In the material below, write out each line word for word and omit the pictures.

========

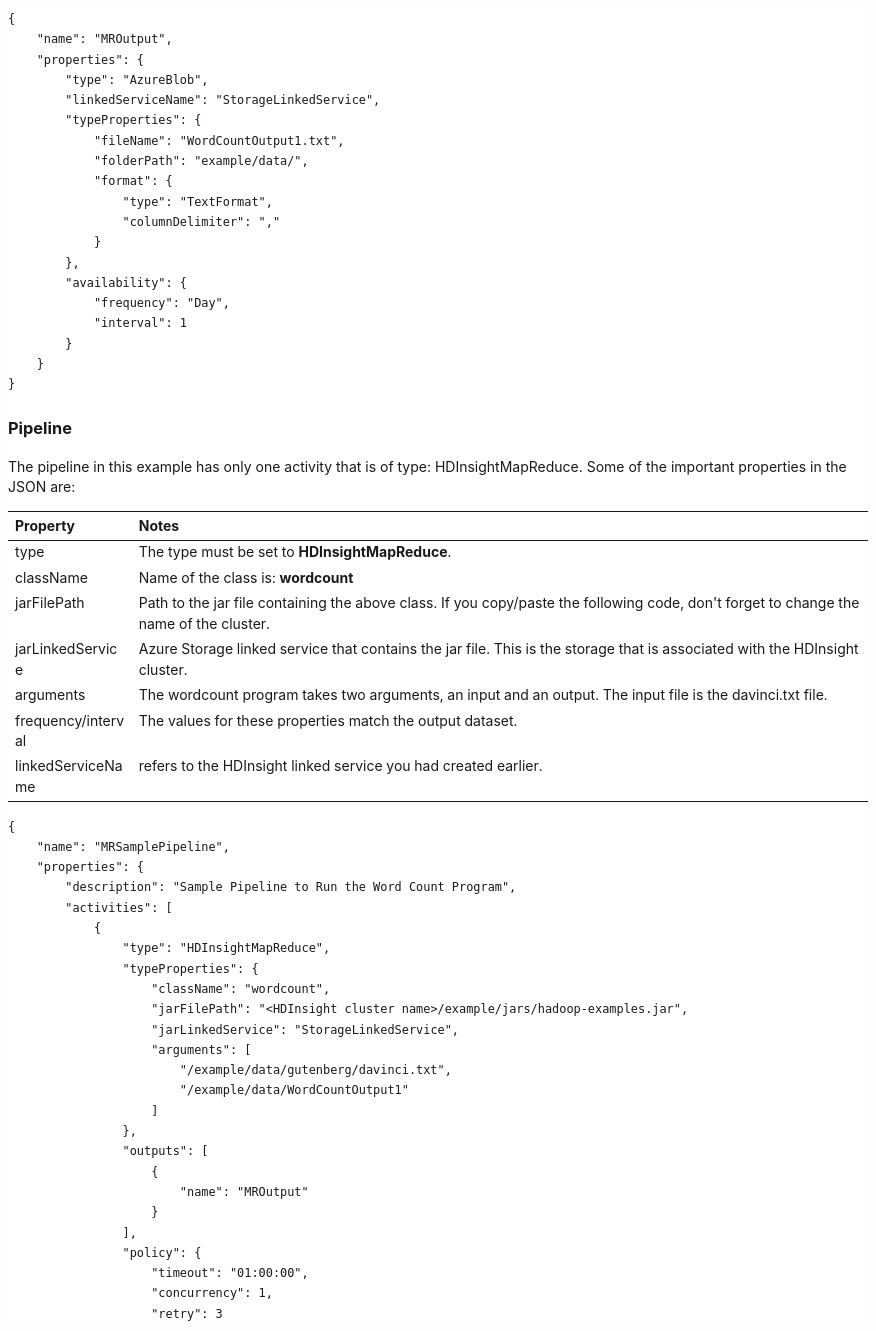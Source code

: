     {
        "name": "MROutput",
        "properties": {
            "type": "AzureBlob",
            "linkedServiceName": "StorageLinkedService",
            "typeProperties": {
                "fileName": "WordCountOutput1.txt",
                "folderPath": "example/data/",
                "format": {
                    "type": "TextFormat",
                    "columnDelimiter": ","
                }
            },
            "availability": {
                "frequency": "Day",
                "interval": 1
            }
        }
    }

### Pipeline
The pipeline in this example has only one activity that is of type: HDInsightMapReduce. Some of the important properties in the JSON are: 

| Property | Notes |
|:--- |:--- |
| type |The type must be set to **HDInsightMapReduce**.  |
| className |Name of the class is: **wordcount** |
| jarFilePath |Path to the jar file containing the above class. If you copy/paste the following code, don't forget to change the name of the cluster.  |
| jarLinkedService |Azure Storage linked service that contains the jar file. This is the storage that is associated with the HDInsight cluster.  |
| arguments |The wordcount program takes two arguments, an input and an output. The input file is the davinci.txt file. |
| frequency/interval |The values for these properties match the output dataset.  |
| linkedServiceName |refers to the HDInsight linked service you had created earlier.    |

    {
        "name": "MRSamplePipeline",
        "properties": {
            "description": "Sample Pipeline to Run the Word Count Program",
            "activities": [
                {
                    "type": "HDInsightMapReduce",
                    "typeProperties": {
                        "className": "wordcount",
                        "jarFilePath": "<HDInsight cluster name>/example/jars/hadoop-examples.jar",
                        "jarLinkedService": "StorageLinkedService",
                        "arguments": [
                            "/example/data/gutenberg/davinci.txt",
                            "/example/data/WordCountOutput1"
                        ]
                    },
                    "outputs": [
                        {
                            "name": "MROutput"
                        }
                    ],
                    "policy": {
                        "timeout": "01:00:00",
                        "concurrency": 1,
                        "retry": 3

========

Response:
Source code

:     {
        "name": "MROutput",
        "properties": {
            "type": "AzureBlob",
            "linkedServiceName": "StorageLinkedService",
            "typeProperties": {
                "fileName": "WordCountOutput1.txt",
                "folderPath": "example/data/",
                "format": {
                    "type": "TextFormat",
                    "columnDelimiter": ","
                }
            },
            "availability": {
                "frequency": "Day",
                "interval": 1
            }
        }
    }

### Pipeline
The pipeline in this example has only one activity that is of type: HDInsightMapReduce. Some of the important properties in the JSON are: 

| Property | Notes |
|:--- |:--- |
| type |The type must be set to **HDInsightMapReduce**.  |
| className |Name of the class is: **wordcount** |
| jarFilePath |Path to the jar file containing the above class. If you copy/paste the following code, don't forget to change the name of the cluster.  |
| jarLinkedService |Azure Storage linked service that contains the jar file. This is the storage that is associated with the HDInsight cluster.  |
| arguments |The wordcount program takes two arguments, an input and an output. The input file is the davinci.txt file. |
| frequency/interval |The values for these properties match the output dataset.  |
| linkedServiceName |refers to the HDInsight linked service you had created earlier.    |

    {
        "name": "MRSamplePipeline",
        "properties": {
            "description": "Sample Pipeline to Run the Word Count Program",
            "activities": [
                {
                    "type": "HDInsightMapReduce",
                    "typeProperties": {
                        "className": "wordcount",
                        "jarFilePath": "<HDInsight cluster name>/example/jars/hadoop-examples.jar",
                        "jarLinkedService": "StorageLinkedService",
                        "arguments": [
                            "/example/data/gutenberg/davinci.txt",
                            "/example/data/WordCountOutput1"
                        ]
                    },
                    "outputs": [
                        {
                            "name": "MROutput"
                        }
                    ],
                    "policy": {
                        "timeout": "01:00:00",
                        "concurrency": 1,
                        "retry": 3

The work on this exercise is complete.